Service meshes like Istio support client-side load balancing where each upstream microservice with a sidecar proxy (e.g., envoy) distributes the requests across the next hop downstream microservices. However, contention for a shared host, GPU, and network resources in the edge cloud leads to latency anomalies, which degrades the performance of latency-critical applications such as deep-learning-based video inference as a service for resource-constrained robots deployed on an edge cloud, orchestrated by Kubernetes-Istio. The load balancer should quickly adapt to dynamic delay events such as (1) high load on the servers due to the asymmetry between easy-to-generate requests and resource-intensive response (GPU processing), and (2) sporadic and transient network congestion on paths toward the downstream service instances due to bandwidth-intensive nature of the requests (e.g., video inference).
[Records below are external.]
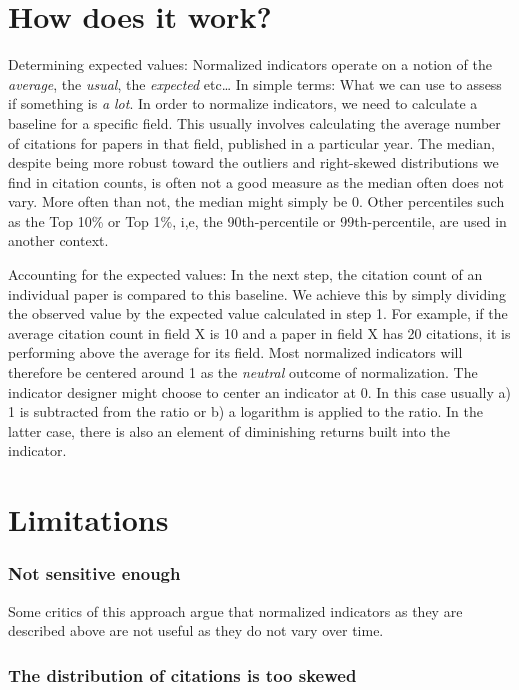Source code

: \documentclass[
  letterpaper,
]{scrreprt}
\begin{document}
\section{How does it work?}\label{how-does-it-work-4}

Determining expected values: Normalized indicators operate on a notion
of the \emph{average}, the \emph{usual}, the \emph{expected} etc\ldots{}
In simple terms: What we can use to assess if something is \emph{a lot}.
In order to normalize indicators, we need to calculate a baseline for a
specific field. This usually involves calculating the average number of
citations for papers in that field, published in a particular year. The
median, despite being more robust toward the outliers and right-skewed
distributions we find in citation counts, is often not a good measure as
the median often does not vary. More often than not, the median might
simply be 0. Other percentiles such as the Top 10\% or Top 1\%, i,e, the
90th-percentile or 99th-percentile, are used in another context.

Accounting for the expected values: In the next step, the citation count
of an individual paper is compared to this baseline. We achieve this by
simply dividing the observed value by the expected value calculated in
step 1. For example, if the average citation count in field X is 10 and
a paper in field X has 20 citations, it is performing above the average
for its field. Most normalized indicators will therefore be centered
around 1 as the \emph{neutral} outcome of normalization. The indicator
designer might choose to center an indicator at 0. In this case usually
a) 1 is subtracted from the ratio or b) a logarithm is applied to the
ratio. In the latter case, there is also an element of diminishing
returns built into the indicator.

\section{Limitations}\label{limitations-6}

\subsubsection{Not sensitive enough}\label{not-sensitive-enough}

Some critics of this approach argue that normalized indicators as they
are described above are not useful as they do not vary over time.

\subsubsection{The distribution of citations is too
skewed}\label{the-distribution-of-citations-is-too-skewed}
\end{document}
A load balancer that quickly adapts to dynamic events by routing requests to the best possible servers while ensuring that the compute and network resources are not underutilized improves the response times, especially tail latencies, for latency-critical applications.
Network programmability has significantly increased the capabilities of both core networks and host networks. At the core network, one can specify the intended packet processing behavior in a program written in a domain-specific programming language like P4, and deploy it into the network devices. At the host network, using eBPF technology, one can add additional packet processing capabilities to the Linux kernel by deploying eBPF programs written in high-level languages like C, Python, and GO.
However, the ecosystem of programmable networks is increasingly becoming complex. Several components are involved in defining packet-processing behavior at the target device (switch or host). Some components are the program that captures the intended behavior (p4/eBPF), the compiler that translates high-level language programs to the target device language (p4c/clang-LLVM), the control plane that derives match-action rules at runtime (ONOS/Cilium), the software agent that configures the data plane at runtime (P4Runtime/eBPF maps).
Bugs in any one or more of these components introduce packet processing errors. Such bugs are difficult to detect (and mitigate) as they manifest themselves in any of the components either before or after the deployment of the program. But their presence will have a huge impact on the overall network performance. Our objective is to design and develop systems to detect the presence of such hard-to-catch bugs manifesting themselves at runtime.
Data breaches and cyber-attacks involving Internet of Things (IoT) devices are becoming ever more concerning. Adversaries can exploit device vulnerabilities and launch network-based attacks that have serious negative implications for critical infrastructure. The heterogeneity of these devices and the sheer scale at which they are deployed make securing IoT devices highly challenging.
Existing security mechanisms either use off-the-path remote collectors to analyze IoT traffic or use specialized security middleboxes which are functionally rigid and costly to scale. With the staggering growth of IoT devices, it is imperative that a scalable and holistic security strategy be devised to address the security concerns of the IoT ecosystem.
The advent of programmable network devices and a language (P4) to specify packet processing behavior has enabled the development of closed-loop in-network systems that operate majorly in the data plane, thus leveraging line rate speeds. However, such systems are built on top of memory-constrained programmable data plane (PDP) hardware which limits their scalability. Additionally, such systems expose a larger attack surface at the data plane owing to the increased programmability.